Aim of the exercise. All records below should be repeated exactly, with the pictures left out.

________

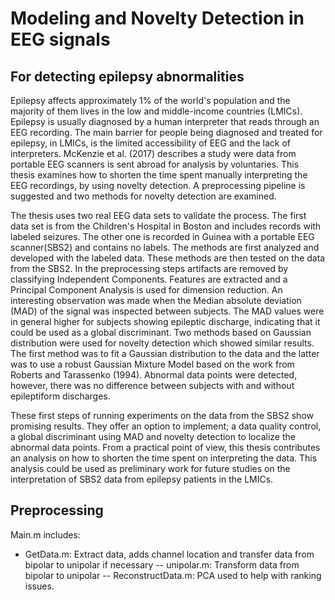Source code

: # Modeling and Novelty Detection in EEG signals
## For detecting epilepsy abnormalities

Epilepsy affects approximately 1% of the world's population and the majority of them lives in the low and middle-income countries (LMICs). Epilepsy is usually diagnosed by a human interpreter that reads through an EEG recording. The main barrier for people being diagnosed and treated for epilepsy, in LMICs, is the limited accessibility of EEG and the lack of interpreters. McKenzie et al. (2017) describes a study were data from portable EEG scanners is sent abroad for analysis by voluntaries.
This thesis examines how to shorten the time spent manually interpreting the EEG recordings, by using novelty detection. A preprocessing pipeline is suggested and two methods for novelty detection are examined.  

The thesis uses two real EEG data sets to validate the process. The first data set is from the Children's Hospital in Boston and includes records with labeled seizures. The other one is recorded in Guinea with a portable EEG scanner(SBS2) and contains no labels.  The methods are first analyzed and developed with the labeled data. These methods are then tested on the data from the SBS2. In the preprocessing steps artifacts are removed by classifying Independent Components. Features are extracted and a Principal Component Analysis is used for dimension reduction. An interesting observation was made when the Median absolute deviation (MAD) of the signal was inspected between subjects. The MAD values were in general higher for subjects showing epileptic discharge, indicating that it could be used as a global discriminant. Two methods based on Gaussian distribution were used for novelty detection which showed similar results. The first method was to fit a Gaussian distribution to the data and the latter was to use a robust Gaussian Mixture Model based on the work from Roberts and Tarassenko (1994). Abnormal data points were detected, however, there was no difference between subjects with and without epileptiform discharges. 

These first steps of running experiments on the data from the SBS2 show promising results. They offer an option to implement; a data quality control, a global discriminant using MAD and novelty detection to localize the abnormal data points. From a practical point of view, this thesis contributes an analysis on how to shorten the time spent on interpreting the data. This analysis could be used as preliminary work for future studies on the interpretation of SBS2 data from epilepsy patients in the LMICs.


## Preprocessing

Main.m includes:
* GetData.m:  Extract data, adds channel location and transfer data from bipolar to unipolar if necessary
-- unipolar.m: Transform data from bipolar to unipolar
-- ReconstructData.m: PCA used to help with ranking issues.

________

Answer to the exercise.
Source code

: # Modeling and Novelty Detection in EEG signals
## For detecting epilepsy abnormalities

Epilepsy affects approximately 1% of the world's population and the majority of them lives in the low and middle-income countries (LMICs). Epilepsy is usually diagnosed by a human interpreter that reads through an EEG recording. The main barrier for people being diagnosed and treated for epilepsy, in LMICs, is the limited accessibility of EEG and the lack of interpreters. McKenzie et al. (2017) describes a study were data from portable EEG scanners is sent abroad for analysis by voluntaries.
This thesis examines how to shorten the time spent manually interpreting the EEG recordings, by using novelty detection. A preprocessing pipeline is suggested and two methods for novelty detection are examined.  

The thesis uses two real EEG data sets to validate the process. The first data set is from the Children's Hospital in Boston and includes records with labeled seizures. The other one is recorded in Guinea with a portable EEG scanner(SBS2) and contains no labels.  The methods are first analyzed and developed with the labeled data. These methods are then tested on the data from the SBS2. In the preprocessing steps artifacts are removed by classifying Independent Components. Features are extracted and a Principal Component Analysis is used for dimension reduction. An interesting observation was made when the Median absolute deviation (MAD) of the signal was inspected between subjects. The MAD values were in general higher for subjects showing epileptic discharge, indicating that it could be used as a global discriminant. Two methods based on Gaussian distribution were used for novelty detection which showed similar results. The first method was to fit a Gaussian distribution to the data and the latter was to use a robust Gaussian Mixture Model based on the work from Roberts and Tarassenko (1994). Abnormal data points were detected, however, there was no difference between subjects with and without epileptiform discharges. 

These first steps of running experiments on the data from the SBS2 show promising results. They offer an option to implement; a data quality control, a global discriminant using MAD and novelty detection to localize the abnormal data points. From a practical point of view, this thesis contributes an analysis on how to shorten the time spent on interpreting the data. This analysis could be used as preliminary work for future studies on the interpretation of SBS2 data from epilepsy patients in the LMICs.


## Preprocessing

Main.m includes:
* GetData.m:  Extract data, adds channel location and transfer data from bipolar to unipolar if necessary
-- unipolar.m: Transform data from bipolar to unipolar
-- ReconstructData.m: PCA used to help with ranking issues.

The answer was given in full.